Select and copy out every line in the records containing "amazonaws".

Excerpts from a dataset:

------------------------------------------------------------------------

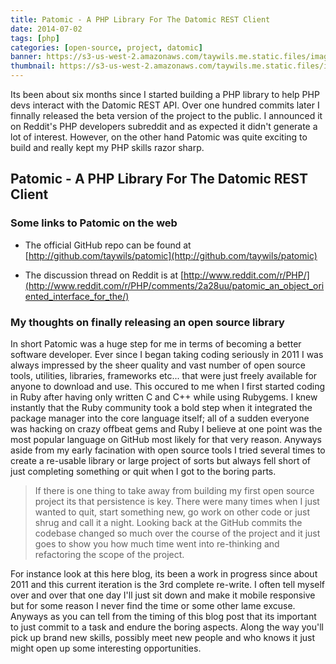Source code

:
 ```yaml
---
title: Patomic - A PHP Library For The Datomic REST Client
date: 2014-07-02
tags: [php]
categories: [open-source, project, datomic]
banner: https://s3-us-west-2.amazonaws.com/taywils.me.static.files/images/post_banners_thumbnails/patomicbeta.jpg
thumbnail: https://s3-us-west-2.amazonaws.com/taywils.me.static.files/images/post_banners_thumbnails/patomicbeta.jpg
---
```

Its been about six months since I started building a PHP library to help PHP devs interact with the Datomic REST API. Over one hundred commits later I finnally released the beta version of the project to the public. I announced it on Reddit's PHP developers subreddit and as expected it didn't generate a lot of interest. However, on the other hand Patomic was quite exciting to build and really kept my PHP skills razor sharp.

<!-- more -->
## Patomic - A PHP Library For The Datomic REST Client

### Some links to Patomic on the web

- The official GitHub repo can be found at [http://github.com/taywils/patomic](http://github.com/taywils/patomic)

- The discussion thread on Reddit is at [http://www.reddit.com/r/PHP/](http://www.reddit.com/r/PHP/comments/2a28uu/patomic_an_object_oriented_interface_for_the/)

### My thoughts on finally releasing an open source library
In short Patomic was a huge step for me in terms of becoming a better software developer. Ever since I began taking coding seriously in 2011 I was always impressed by the sheer quality and vast number of open source tools, utilities, libraries, frameworks etc... that were just freely available for anyone to download and use. This occured to me when I first started coding in Ruby after having only written C and C++ while using Rubygems. I knew instantly that the Ruby community took a bold step when it integrated the package manager into the core language itself; all of a sudden everyone was hacking on crazy offbeat gems and Ruby I believe at one point was the most popular language on GitHub most likely for that very reason. Anyways aside from my early facination with open source tools I tried several times to create a re-usable library or large project of sorts but always fell short of just completing something or quit when I got to the boring parts. 

<blockquote>
If there is one thing to take away from building my first open source project its that persistence is key. There were many times when I just wanted to quit, start something new, go work on other code or just shrug and call it a night. Looking back at the GitHub commits the codebase changed so much over the course of the project and it just goes to show you how much time went into re-thinking and refactoring the scope of the project.
</blockquote>

For instance look at this here blog, its been a work in progress since about 2011 and this current iteration is the 3rd complete re-write. I often tell myself over and over that one day I'll just sit down and make it mobile responsive but for some reason I never find the time or some other lame excuse. Anyways as you can tell from the timing of this blog post that its important to just commit to a task and endure the boring aspects. Along the way you'll pick up brand new skills, possibly meet new people and who knows it just might open up some interesting opportunities.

------------------------------------------------------------------------

Solution below:
banner: https://s3-us-west-2.amazonaws.com/taywils.me.static.files/images/post_banners_thumbnails/patomicbeta.jpg
thumbnail: https://s3-us-west-2.amazonaws.com/taywils.me.static.files/images/post_banners_thumbnails/patomicbeta.jpg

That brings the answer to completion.